The New York Times has an article that begins: “As the West burns, the South swelters and the East floods, some Americans are starting to reconsider where they choose to live.” It then goes on to highlight two cities that a Harvard University Graduate School of Design lecturer says would be good “climate refuges” — Duluth, Minnesota, and Buffalo, New York.
Leave aside the fact that the Times sees fit to turn to a school of design lecturer to understand the science of climate change.
The fact is that the very premise of the article is 100% wrong. In the past decades, there has been a mass migration of Americans. But not toward the colder parts of the country.

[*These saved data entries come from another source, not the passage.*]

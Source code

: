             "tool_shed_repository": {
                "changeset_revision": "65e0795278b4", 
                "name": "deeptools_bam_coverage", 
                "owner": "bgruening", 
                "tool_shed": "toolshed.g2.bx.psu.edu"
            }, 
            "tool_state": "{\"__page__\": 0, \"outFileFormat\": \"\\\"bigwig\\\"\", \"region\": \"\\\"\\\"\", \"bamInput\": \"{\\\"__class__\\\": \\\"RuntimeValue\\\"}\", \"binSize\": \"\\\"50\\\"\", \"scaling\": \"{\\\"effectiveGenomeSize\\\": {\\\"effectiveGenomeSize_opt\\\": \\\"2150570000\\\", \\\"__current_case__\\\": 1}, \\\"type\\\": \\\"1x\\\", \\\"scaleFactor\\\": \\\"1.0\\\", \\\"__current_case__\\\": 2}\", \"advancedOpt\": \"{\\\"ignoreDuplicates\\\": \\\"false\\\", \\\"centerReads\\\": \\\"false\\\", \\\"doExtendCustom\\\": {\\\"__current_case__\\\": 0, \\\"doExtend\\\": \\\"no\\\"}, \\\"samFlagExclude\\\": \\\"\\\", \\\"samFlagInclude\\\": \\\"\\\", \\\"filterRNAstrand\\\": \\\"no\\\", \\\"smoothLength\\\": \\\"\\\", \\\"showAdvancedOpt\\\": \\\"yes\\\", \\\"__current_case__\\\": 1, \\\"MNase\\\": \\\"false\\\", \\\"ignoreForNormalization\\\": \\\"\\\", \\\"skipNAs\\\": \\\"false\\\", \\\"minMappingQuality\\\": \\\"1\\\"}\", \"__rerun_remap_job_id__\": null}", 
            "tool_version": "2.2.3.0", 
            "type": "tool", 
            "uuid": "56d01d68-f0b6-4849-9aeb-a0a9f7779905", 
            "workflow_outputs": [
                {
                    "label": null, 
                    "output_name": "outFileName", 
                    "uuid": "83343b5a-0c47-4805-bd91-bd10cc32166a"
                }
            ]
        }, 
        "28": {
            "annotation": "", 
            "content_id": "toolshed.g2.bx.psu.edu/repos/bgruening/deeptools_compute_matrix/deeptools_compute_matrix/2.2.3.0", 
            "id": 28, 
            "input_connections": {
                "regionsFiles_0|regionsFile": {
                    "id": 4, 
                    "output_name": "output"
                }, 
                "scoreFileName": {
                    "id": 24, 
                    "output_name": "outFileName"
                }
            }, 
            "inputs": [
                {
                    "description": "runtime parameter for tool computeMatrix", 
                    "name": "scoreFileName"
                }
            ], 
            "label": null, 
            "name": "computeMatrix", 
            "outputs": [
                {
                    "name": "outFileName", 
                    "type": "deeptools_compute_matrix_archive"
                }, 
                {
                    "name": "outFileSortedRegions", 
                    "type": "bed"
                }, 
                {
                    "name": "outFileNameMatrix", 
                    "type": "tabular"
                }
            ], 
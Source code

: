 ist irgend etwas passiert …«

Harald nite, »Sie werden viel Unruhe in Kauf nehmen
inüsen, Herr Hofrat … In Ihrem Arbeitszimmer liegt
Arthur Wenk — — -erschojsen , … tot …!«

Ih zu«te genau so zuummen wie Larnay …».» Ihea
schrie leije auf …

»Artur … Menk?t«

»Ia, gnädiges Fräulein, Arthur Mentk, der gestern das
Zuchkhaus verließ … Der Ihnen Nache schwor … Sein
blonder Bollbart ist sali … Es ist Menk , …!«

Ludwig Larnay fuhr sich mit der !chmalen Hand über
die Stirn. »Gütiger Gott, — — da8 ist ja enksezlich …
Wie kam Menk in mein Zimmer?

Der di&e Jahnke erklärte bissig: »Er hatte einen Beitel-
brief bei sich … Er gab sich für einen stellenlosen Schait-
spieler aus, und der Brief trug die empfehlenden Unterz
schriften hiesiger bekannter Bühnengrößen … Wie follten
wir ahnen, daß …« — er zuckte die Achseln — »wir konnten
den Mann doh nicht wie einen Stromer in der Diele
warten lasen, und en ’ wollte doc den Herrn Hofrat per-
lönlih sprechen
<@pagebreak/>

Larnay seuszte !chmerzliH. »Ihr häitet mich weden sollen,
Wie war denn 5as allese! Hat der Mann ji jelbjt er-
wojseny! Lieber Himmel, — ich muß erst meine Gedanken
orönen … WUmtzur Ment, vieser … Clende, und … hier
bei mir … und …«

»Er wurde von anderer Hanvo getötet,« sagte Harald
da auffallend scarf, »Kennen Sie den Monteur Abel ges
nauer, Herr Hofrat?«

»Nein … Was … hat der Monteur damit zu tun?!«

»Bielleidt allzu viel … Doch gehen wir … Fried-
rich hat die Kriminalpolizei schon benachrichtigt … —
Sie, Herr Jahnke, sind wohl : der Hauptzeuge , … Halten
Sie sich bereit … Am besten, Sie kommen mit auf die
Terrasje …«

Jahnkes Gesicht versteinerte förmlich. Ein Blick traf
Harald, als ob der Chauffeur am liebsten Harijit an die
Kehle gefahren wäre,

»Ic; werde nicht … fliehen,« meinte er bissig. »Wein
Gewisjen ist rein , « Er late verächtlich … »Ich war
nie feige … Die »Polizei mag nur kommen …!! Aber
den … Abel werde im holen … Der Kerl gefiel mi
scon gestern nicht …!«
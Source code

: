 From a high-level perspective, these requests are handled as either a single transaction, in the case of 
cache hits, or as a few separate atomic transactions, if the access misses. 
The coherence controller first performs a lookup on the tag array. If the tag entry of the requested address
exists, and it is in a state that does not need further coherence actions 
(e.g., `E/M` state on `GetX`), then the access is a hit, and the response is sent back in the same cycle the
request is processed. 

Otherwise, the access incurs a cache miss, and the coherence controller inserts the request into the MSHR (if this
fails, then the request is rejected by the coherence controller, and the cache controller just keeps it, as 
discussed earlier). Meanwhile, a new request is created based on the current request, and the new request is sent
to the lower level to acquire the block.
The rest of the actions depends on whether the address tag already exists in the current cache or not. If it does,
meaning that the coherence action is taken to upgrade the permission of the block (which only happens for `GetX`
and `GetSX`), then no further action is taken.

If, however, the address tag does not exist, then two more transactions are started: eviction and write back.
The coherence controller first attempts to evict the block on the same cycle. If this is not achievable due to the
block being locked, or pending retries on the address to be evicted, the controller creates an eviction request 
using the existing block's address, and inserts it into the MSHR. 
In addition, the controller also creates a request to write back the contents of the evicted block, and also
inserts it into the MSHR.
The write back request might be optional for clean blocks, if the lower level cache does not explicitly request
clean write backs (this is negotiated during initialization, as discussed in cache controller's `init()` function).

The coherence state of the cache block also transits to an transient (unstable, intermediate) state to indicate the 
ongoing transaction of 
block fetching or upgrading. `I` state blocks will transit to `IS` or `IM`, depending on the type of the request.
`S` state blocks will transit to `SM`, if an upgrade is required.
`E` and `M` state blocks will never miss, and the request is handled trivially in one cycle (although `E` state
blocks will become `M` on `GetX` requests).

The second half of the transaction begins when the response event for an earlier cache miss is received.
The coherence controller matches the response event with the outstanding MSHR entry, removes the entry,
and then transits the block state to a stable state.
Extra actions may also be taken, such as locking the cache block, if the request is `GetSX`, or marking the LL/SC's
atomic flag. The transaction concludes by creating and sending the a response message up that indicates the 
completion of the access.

Despite repeated warnings of the climate catastrophes that await because of global warming, millions of Americans have moved from colder parts of the country to areas where the climate is significantly hotter, and more prone to fires, hurricanes and droughts.
Look at the data: This year, the five states with the biggest gains in population are, in order: Texas, Florida, California, Arizona and North Carolina. These states are among the warmest in the country. And two — Texas and Florida — are the first and fourth hottest states.
Among the nine states that lost population this year, six are in states with below-average temperatures. In, fact, New York Gov. Andrew Cuomo has even blamed climate for the exodus. When asked why so many people have left New York, his response was that it is “climate based.”
Over the longer term, the trend is even more pronounced.
Census data show that from 2010 to 2017, the country saw a net migration of 2.2 million people into the five hottest states in the country.
These are states that, by the way, are already most prone to the very climate catastrophes environmentalists keep warning us about. As I wrote for IBD:
Last year, for example, a third of the weather-related deaths occurred in just the five hottest states in the nation, according to the National Weather Service. Its data also show that states gaining in population are more prone to heat, hurricanes and floods.
More than 2.5 million people moved into hurricane-prone states like Florida, the Carolinas, Georgia, and Texas from 2010 to 2017. Florida alone had a net in-migration of more than 1 million. (Only Louisiana lost population over those years.) That’s despite constant alarms about how climate change will make hurricanes more frequent and intense.
States gaining population also are far more likely to suffer heat-related deaths and workplace injuries. And they’re more likely to suffer things like mosquito-borne diseases.
This might explain why the public never ranks climate change as a top concern, even as they are warned ad nauseam that it’s the greatest threat mankind faces. Instead, their main concerns are jobs and opportunities, which are increasingly in the Republican-dominated, low-tax, pro-business south and west, and not in the liberal, high-tax, Big Union, growth-killing states in the north and east.
Millions of Americans also know from personal experience that climate change has costs and benefits. And that mankind can and will figure out how to cope with a changing climate.